Author: larry
Date: Sat Dec 23 02:10:28 2006
New Revision: 13499

Modified:
   doc/trunk/design/syn/S03.pod

Log:
Ruminations on defining the limits of what are considered metatokens.


Modified: doc/trunk/design/syn/S03.pod
==============================================================================
--- doc/trunk/design/syn/S03.pod        (original)
+++ doc/trunk/design/syn/S03.pod        Sat Dec 23 02:10:28 2006
@@ -12,9 +12,9 @@
 
   Maintainer: Larry Wall <[EMAIL PROTECTED]>
   Date: 8 Mar 2004
-  Last Modified: 22 Dec 2006
+  Last Modified: 23 Dec 2006
   Number: 3
-  Version: 79
+  Version: 80
 
 =head1 Changes to Perl 5 operators
 
@@ -1256,6 +1256,38 @@
 
 Multidimensional lists should be handled properly.
 
+=head1 Nesting of metaoperators
+
+In order to match operators by the longest-token rule, the
+compiler pregenerates various metaforms based on existing operators.
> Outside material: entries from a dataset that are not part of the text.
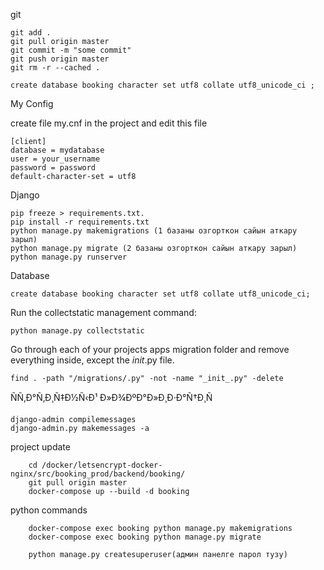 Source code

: git

    git add . 
    git pull origin master
    git commit -m "some commit"
    git push origin master
    git rm -r --cached .
    
    create database booking character set utf8 collate utf8_unicode_ci ;
My Config

create file my.cnf in the project and edit this file
    
    [client]
    database = mydatabase
    user = your_username
    password = password
    default-character-set = utf8

Django

    pip freeze > requirements.txt.
    pip install -r requirements.txt
    python manage.py makemigrations (1 базаны озгорткон сайын аткару зарыл)
    python manage.py migrate (2 базаны озгорткон сайын аткару зарыл)
    python manage.py runserver
Database
      
    create database booking character set utf8 collate utf8_unicode_ci;

Run the collectstatic management command:

    python manage.py collectstatic

Go through each of your projects apps migration folder and remove everything inside, except the _init_.py file.

    find . -path "/migrations/.py" -not -name "_init_.py" -delete


ÑÑ‚Ð°Ñ‚Ð¸Ñ‡Ð½Ñ‹Ð¹ Ð»Ð¾ÐºÐ°Ð»Ð¸Ð·Ð°Ñ†Ð¸Ñ

    django-admin compilemessages
    django-admin.py makemessages -a

project update

        cd /docker/letsencrypt-docker-nginx/src/booking_prod/backend/booking/
        git pull origin master
        docker-compose up --build -d booking
        
python commands

        docker-compose exec booking python manage.py makemigrations
        docker-compose exec booking python manage.py migrate
        
        python manage.py createsuperuser(админ панелге парол тузу)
+Unfortunately, with nesting metaoperators there are an infinite number
+of metaforms, so we arbitrarily say that no metacircumfix form is
+pregenerated that uses the same grammatical category more than once.
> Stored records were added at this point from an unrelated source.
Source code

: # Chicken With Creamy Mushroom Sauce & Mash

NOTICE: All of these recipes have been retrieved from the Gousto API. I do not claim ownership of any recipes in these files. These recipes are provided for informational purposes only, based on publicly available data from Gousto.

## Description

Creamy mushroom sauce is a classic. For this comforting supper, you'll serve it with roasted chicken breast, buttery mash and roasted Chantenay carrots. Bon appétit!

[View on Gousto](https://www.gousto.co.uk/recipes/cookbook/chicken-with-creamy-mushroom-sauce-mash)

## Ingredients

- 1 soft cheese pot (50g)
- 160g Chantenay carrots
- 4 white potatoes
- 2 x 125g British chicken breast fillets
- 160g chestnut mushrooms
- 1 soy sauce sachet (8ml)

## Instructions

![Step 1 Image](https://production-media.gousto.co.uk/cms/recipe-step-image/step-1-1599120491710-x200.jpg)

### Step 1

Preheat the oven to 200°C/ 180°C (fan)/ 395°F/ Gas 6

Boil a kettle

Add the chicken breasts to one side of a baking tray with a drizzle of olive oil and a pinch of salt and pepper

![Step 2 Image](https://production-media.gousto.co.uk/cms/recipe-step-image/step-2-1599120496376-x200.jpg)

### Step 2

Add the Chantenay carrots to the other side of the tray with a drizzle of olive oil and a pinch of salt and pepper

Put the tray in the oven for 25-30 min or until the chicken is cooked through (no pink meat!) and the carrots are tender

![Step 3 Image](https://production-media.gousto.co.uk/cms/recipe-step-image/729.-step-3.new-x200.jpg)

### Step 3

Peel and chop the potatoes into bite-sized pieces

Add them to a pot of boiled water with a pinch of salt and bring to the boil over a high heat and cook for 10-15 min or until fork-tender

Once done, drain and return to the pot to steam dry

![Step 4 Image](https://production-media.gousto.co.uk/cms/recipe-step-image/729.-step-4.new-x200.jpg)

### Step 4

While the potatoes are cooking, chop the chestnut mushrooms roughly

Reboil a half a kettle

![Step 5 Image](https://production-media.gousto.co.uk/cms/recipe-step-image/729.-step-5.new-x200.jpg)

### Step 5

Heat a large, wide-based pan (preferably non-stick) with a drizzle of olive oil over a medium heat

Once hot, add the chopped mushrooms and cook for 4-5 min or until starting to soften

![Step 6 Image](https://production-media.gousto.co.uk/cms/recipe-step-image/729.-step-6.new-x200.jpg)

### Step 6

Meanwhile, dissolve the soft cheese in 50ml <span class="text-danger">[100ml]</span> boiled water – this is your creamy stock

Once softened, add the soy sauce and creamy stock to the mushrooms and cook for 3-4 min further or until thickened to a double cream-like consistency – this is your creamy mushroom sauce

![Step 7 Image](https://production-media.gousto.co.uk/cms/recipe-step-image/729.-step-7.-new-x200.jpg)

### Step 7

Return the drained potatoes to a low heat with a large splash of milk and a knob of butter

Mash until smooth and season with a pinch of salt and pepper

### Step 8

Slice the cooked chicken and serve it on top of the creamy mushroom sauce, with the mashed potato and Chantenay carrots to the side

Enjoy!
+Therefore forms like C<[+=]> and C<»!===«> and C<X*X=> are generated,
+but not forms like C<»X*X«> or C<X«*»X>.  You do get C<[X*X]>,
+though, because reduction is prefix_circumfix_meta_operator while
+cross operators are infix_circumfix_meta_operator.
+
+This use-each-category-once limitation is not a great hardship since
+you can define your own infix operators.  Suppose you say
+
+    &infix:<xp> ::= &infix:<X*X>;
+
+After this you can use C<XxpX>, C<[xp]>, and C<[«xp»=]«> as if C<xp>
+were a built-in.  Not that any of those necessarily make sense...
+
+The compiler is not actually required to pregenerate the metaform
+tokens as long as it can guarantee the same semantics, that is,
+that it follows the longest-token rule across all syntax categories
+active at that spot in the parse.  This could be achieved by use
+of a DFA parser (or exhaustive NFA matcher) to guarantee longest
+match of the generatable forms, for instance, followed by a check
+to make sure it is not trumped by an even longer "hardwired" token.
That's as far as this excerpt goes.